I wrote a spider using scrapy, one that makes a whole bunch of HtmlXPathSelector Requests to separate sites. It creates a row of data in a .csv file after each request is (asynchronously) satisfied. It's impossible to see which request is satisfied last, because the request is repeated if no data was extracted yet (occasionally it misses the data a few times). Even though I start with a neat list, the output is jumbled because the rows are written immediately after data is extracted.
Now I'd like to sort that list based on one column, but after every request is done. Can the 'spider_closed' signal be used to trigger a real function?
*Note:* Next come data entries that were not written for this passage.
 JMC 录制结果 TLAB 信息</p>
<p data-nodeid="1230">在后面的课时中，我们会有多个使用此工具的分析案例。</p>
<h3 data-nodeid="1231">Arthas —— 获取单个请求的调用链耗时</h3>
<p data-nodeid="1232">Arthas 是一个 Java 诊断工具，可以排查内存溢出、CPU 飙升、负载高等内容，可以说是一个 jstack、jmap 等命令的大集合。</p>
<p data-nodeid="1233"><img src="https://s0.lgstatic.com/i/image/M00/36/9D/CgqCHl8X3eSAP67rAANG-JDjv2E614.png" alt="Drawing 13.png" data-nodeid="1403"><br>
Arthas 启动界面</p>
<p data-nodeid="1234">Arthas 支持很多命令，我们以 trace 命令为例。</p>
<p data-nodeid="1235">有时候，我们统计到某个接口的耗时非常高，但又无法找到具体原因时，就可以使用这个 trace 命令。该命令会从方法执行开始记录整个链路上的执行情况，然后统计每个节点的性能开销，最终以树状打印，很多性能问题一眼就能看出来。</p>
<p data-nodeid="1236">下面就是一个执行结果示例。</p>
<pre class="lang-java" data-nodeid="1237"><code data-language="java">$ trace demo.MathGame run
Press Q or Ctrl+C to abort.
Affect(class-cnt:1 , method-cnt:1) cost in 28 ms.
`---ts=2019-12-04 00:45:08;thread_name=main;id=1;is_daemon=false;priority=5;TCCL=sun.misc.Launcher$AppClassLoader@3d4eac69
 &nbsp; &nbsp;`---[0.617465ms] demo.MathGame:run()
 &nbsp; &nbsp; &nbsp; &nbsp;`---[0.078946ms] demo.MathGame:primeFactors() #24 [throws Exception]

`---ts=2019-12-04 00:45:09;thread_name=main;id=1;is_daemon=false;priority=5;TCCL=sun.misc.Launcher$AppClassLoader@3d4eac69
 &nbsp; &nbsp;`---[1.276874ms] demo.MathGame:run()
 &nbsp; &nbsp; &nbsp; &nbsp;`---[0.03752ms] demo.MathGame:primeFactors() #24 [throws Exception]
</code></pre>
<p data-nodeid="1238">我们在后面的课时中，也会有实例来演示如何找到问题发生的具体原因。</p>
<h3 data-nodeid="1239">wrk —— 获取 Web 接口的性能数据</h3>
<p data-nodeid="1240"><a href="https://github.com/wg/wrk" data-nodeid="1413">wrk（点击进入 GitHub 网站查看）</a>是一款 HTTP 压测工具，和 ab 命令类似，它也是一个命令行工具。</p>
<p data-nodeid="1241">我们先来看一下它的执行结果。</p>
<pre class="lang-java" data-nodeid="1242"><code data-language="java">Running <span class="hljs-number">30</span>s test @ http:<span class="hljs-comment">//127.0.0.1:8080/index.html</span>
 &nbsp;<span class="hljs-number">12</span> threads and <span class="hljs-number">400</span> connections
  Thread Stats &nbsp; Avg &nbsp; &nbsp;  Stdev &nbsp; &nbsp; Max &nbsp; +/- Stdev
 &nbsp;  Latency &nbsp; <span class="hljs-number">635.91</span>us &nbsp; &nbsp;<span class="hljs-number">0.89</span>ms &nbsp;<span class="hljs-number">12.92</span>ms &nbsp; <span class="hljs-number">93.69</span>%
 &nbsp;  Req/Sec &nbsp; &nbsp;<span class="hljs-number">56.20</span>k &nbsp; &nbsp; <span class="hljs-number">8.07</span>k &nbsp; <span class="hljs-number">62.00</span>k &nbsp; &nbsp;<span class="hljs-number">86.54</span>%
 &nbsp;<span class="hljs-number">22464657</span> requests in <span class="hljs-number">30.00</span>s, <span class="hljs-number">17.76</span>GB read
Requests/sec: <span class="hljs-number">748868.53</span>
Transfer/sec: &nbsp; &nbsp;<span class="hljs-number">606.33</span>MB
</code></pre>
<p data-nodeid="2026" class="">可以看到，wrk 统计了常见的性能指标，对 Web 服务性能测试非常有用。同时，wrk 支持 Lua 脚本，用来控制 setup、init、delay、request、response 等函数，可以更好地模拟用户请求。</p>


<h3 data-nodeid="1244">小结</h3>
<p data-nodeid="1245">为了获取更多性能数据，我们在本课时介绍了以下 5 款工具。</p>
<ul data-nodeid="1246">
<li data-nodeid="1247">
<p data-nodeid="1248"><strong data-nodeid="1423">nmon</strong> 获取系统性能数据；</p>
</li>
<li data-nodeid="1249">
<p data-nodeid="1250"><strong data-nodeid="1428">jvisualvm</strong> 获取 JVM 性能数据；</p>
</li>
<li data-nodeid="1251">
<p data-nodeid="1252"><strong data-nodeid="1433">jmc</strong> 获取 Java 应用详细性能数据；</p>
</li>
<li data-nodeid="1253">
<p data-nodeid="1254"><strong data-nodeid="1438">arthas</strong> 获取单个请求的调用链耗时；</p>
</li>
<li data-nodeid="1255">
As below, I tried connecting the signal with dispatcher, but this function seems to only print out things, rather than work with variables or even call other functions.
def start_requests(self)
... dispatcher.connect(self.spider_closed, signal=signals.engine_stopped) ....
def spider_closed(spider):
print 'this gets printed alright' # <-only if the next line is omitted...
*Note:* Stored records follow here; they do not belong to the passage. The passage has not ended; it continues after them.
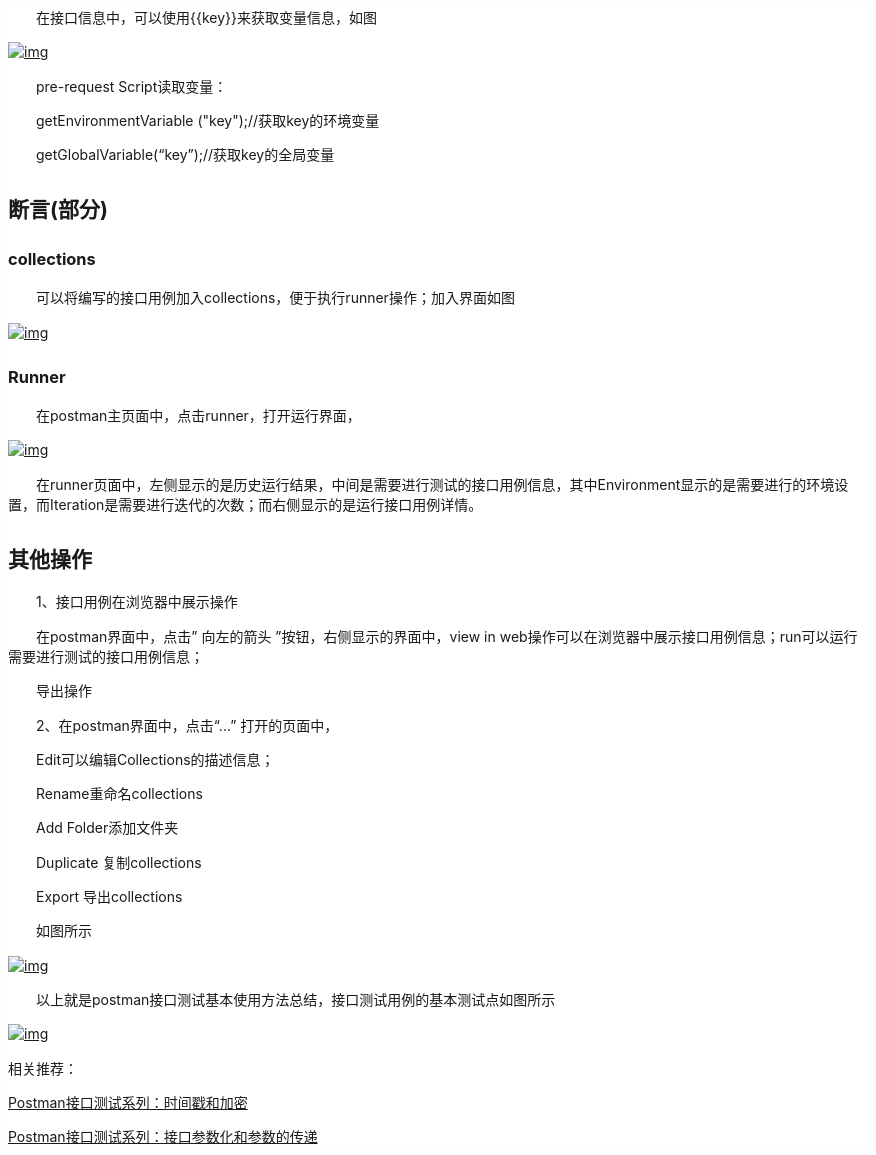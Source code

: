 　　在接口信息中，可以使用{{key}}来获取变量信息，如图

[![img](http://www.51testing.com/attachments/2017/12/14982672_2017120415295238pzx.png)](http://www.51testing.com/batch.download.php?aid=78545)

　　pre-request Script读取变量：

　　getEnvironmentVariable ("key");//获取key的环境变量

　　getGlobalVariable(“key”);//获取key的全局变量

## 断言(部分)

### collections

　　可以将编写的接口用例加入collections，便于执行runner操作；加入界面如图

[![img](http://www.51testing.com/attachments/2017/12/14982672_2017120415295242ude.png)](http://www.51testing.com/batch.download.php?aid=78546)

### Runner

　　在postman主页面中，点击runner，打开运行界面，

[![img](http://www.51testing.com/attachments/2017/12/14982672_201712041529525nhIL.png)](http://www.51testing.com/batch.download.php?aid=78547)

　　在runner页面中，左侧显示的是历史运行结果，中间是需要进行测试的接口用例信息，其中Environment显示的是需要进行的环境设置，而Iteration是需要进行迭代的次数；而右侧显示的是运行接口用例详情。

## 其他操作

　　1、接口用例在浏览器中展示操作

　　在postman界面中，点击” 向左的箭头 ”按钮，右侧显示的界面中，view in web操作可以在浏览器中展示接口用例信息；run可以运行需要进行测试的接口用例信息；

　　导出操作

　　2、在postman界面中，点击“...” 打开的页面中，

　　Edit可以编辑Collections的描述信息；

　　Rename重命名collections

　　Add Folder添加文件夹

　　Duplicate 复制collections

　　Export 导出collections

　　如图所示

[![img](http://www.51testing.com/attachments/2017/12/14982672_201712041529526rqFV.png)](http://www.51testing.com/batch.download.php?aid=78548)

　　以上就是postman接口测试基本使用方法总结，接口测试用例的基本测试点如图所示

[![img](http://www.51testing.com/attachments/2017/12/14982672_201712041529527DGjX.png)](http://www.51testing.com/batch.download.php?aid=78549)

相关推荐：

[Postman接口测试系列：时间戳和加密](http://www.51testing.com/html/30/n-3722830.html)

[Postman接口测试系列：接口参数化和参数的传递](http://www.51testing.com/html/31/n-3722831.html)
out = self.AnotherFunction(in) # <-This doesn't seem to run
I hacked together a pipeline to solve this problem for you.
file: Project.middleware_module.SortedCSVPipeline
import csv
from scrapy import signals
class SortedCSVPipeline(object):
def __init__(self):
self.items = []
self.file_name = r'YOUR_FILE_PATH_HERE'
self.key = 'YOUR_KEY_HERE'
#classmethod
def from_crawler(cls, crawler):
pipeline = cls()
crawler.signals.connect(pipeline.spider_closed, signals.spider_closed)
return pipeline
def spider_closed(self, spider):
for item in sorted(self.items, key=lambda k: k[self.key]):
self.write_to_csv(item)
def process_item(self, item, spider):
self.items.append(item)
return item
def write_to_csv(self, item):
writer = csv.writer(open(self.file_name, 'a'), lineterminator='\n')
writer.writerow([item[key] for key in item.keys()])
file: settings.py
ITEM_PIPELINES = {"Project.middleware_module.SortedCSVPipeline.SortedCSVPipeline" : 1000}
When running this you won't need to use an item exporter anymore because this pipeline will do the csv writing for you. Also, the 1000 in the pipeline entry in your setting needs to be a higher value than all other pipelines that you want to run before this one. I tested this in my project and it resulted in a csv file sorted by the column I specified! HTH
Cheers